--- Given records Enclosed Below ---
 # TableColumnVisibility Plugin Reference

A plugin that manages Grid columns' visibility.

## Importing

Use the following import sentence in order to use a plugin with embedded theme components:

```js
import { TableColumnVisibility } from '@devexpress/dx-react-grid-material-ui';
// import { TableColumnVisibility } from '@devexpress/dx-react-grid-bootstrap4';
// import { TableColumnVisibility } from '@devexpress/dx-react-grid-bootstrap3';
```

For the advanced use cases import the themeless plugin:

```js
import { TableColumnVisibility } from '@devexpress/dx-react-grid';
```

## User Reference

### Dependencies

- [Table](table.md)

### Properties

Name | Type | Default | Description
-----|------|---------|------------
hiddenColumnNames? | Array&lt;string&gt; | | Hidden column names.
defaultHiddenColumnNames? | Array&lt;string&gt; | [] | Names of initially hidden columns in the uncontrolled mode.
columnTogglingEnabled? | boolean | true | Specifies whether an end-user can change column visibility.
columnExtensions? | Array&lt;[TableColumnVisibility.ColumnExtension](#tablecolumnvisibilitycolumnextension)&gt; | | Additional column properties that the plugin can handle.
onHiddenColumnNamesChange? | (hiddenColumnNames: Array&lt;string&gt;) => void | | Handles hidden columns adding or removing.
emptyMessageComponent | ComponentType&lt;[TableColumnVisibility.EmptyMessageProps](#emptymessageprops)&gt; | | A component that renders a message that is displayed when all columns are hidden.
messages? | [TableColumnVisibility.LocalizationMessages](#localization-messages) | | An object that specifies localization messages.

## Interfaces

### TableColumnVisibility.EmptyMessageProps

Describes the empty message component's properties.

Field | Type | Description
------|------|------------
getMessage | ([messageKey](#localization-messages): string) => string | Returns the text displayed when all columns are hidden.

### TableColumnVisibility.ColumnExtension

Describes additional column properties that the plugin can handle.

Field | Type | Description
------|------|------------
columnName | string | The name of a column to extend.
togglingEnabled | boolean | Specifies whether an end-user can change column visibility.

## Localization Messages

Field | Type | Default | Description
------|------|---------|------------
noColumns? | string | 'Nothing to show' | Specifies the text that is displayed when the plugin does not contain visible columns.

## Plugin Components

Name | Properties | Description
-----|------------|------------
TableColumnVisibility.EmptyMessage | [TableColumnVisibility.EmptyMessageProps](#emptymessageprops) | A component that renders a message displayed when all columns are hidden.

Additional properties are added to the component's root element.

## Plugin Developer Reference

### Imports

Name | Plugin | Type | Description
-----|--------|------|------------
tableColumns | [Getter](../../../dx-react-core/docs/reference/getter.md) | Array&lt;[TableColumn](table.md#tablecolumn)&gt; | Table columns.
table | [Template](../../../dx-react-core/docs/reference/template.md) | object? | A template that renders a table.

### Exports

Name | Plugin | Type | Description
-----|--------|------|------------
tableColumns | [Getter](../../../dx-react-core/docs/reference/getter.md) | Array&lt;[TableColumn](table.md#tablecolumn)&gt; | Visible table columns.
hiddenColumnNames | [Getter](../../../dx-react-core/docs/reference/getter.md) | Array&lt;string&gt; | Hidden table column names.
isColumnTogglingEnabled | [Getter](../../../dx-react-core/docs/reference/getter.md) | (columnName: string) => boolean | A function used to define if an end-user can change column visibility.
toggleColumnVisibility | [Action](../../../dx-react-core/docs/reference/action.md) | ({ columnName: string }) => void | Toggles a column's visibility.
--- End of Enclosed Given records ---
» **Exercise**:
If a line in the entries above contains the word "text", copy it.

» **Exercise result**:
getMessage | ([messageKey](#localization-messages): string) => string | Returns the text displayed when all columns are hidden.
noColumns? | string | 'Nothing to show' | Specifies the text that is displayed when the plugin does not contain visible columns.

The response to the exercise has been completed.